Picture this: you’re a new physician, wearing all of the trappings of a physician, the stethoscope, the white coat. You walk into an examination room, where a patient is sitting on an exam table, hands folded. You introduce yourself and make some small talk.
You are then asked, minutes later, when the doctor is coming.
It’s actually fairly common for a female medical school student to be assumed to be training for a role other than physician. Whether intentional or not, this type of formative experience can greatly impact one’s self-worth and confidence as a new medical professional. And it’s common for someone to assume that a doctor — even regardless of that doctor’s name — is male. These are examples of perception bias, and it’s something that can affect not just the personal rapport you have with a patient — it can actually affect whether they’ll trust your opinion as a medical professional.
And that scenario above? It’s happened to me.
The State of Women in Medicine
This type of stereotyping, whether unconscious or not, still affects female medical school students, residents, and physicians. That isn’t to say that there hasn’t been progress in the area of females in healthcare, at least in terms of the numbers. When I started medical school, my class was comprised of about 30 percent women — still the minority, but no longer a rarity. Today’s medical school classes are even more balanced, with women making up 47 percent of U.S. medical students.
The prevalence of active female physicians is still catching up — only a third in the U.S. are women.
I was pregnant and had a child during my residency training. While 34 weeks pregnant, I was undergoing a shift in the emergency room — I had seven hours left — and my body was telling me that I needed to rest. But I wasn’t about to let anyone think I couldn’t finish that shift.
Many women have faced this challenge of trying to accomplish two very difficult and demanding things at once: complete their medical training and start a family. The culture of medicine demands hard work and self-sacrifice, both of which can be in direct opposition to natural maternal instincts (though it might be more accurate to say that both of these challenges — being a doctor and being a mother — call for a significant amount of hard work and self-sacrifice, and that the challenge is for the individual to supply enough of both). The best advice I can give women in this situation is to look around for female role models who can provide guidance from experience.
But this can be tough too. The search for female physician role models who have excelled and advanced while balancing family life opens the window to the current situation of female physicians in leadership.
Currently, women make up a little over one-third of full-time faculty members at U.S. medical schools.
Fulfilling Leadership Roles
When I was a resident and a new mother, I was able to find a role model who could advise me on everything — from where to pump milk to how to prepare for discussions with senior physicians. But a female medical student who looks around and sees fewer female faculty members may start to wonder if they even belong at all. I was especially attuned to this when I became a faculty member and now as a leader of medical students at American University of the Caribbean School of Medicine.
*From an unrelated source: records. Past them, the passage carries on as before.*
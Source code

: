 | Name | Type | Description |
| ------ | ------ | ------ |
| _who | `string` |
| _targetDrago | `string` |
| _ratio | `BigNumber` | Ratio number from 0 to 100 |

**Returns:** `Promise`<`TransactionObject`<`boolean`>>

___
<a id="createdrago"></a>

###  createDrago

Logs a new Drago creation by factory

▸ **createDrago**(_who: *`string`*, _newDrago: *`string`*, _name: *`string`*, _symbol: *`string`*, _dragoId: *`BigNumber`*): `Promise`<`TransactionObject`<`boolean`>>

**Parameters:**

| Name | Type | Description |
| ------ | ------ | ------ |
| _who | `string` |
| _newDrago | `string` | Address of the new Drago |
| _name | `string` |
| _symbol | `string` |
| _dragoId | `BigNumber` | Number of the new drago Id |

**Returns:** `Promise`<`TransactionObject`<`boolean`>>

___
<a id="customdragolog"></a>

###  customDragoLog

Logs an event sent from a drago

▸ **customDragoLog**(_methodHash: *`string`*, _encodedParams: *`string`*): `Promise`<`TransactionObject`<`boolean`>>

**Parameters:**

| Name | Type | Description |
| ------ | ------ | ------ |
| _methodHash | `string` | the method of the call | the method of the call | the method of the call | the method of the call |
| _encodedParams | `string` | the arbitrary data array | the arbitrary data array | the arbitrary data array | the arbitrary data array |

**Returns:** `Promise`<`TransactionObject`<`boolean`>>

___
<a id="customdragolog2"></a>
Today, I can anticipate the challenges our students will face and help other women find workable solutions.
Speaking of leaders, the top leadership posts in medical schools remain predominately held by males, with only 16 percent of U.S. medical schools led by a woman dean. The leader shapes the culture, and when women lead organizations, you’ll see that organizational culture change. The good news is that many male leaders have shaped the cultures of their institutions into ones where women are welcomed and supported, and can advance in their careers.
Progress to be Made
There are many ways to gain a sense of whether a medical school is friendly to women. Look at the leadership: the deans and associate/assistant deans, and the faculty members and department chairpersons. Few or no women may indicate a problem in the recruitment and selection process for faculty and leaders, or an unconscious bias against women. Or, there may be few women because the environment has not been supportive. Aspiring medical students who are taking this into consideration when selecting a school should look at websites and other materials about a medical school: do you see women featured?
Medical students should realize that there is still progress to be made and find professional ways to raise issues important to women. I would advise women to seek leadership roles in medical school or residency — after all, all physicians need leadership skills — and start trying on leadership roles. I also encourage women to work with men on issues of gender equity. I have found many strong advocates for women in medicine among my male colleagues.
Gender inequities are not the only inequities, but in my experience, environments that are inclusive of women are often the ones that have success enhancing inclusion along multiple lines of diversity. And this is a very important point for our medical schools, particularly as we prepare students to care for a patient population that is increasingly diverse. We can teach those skills, but we have to model and instill the right attitudes as well.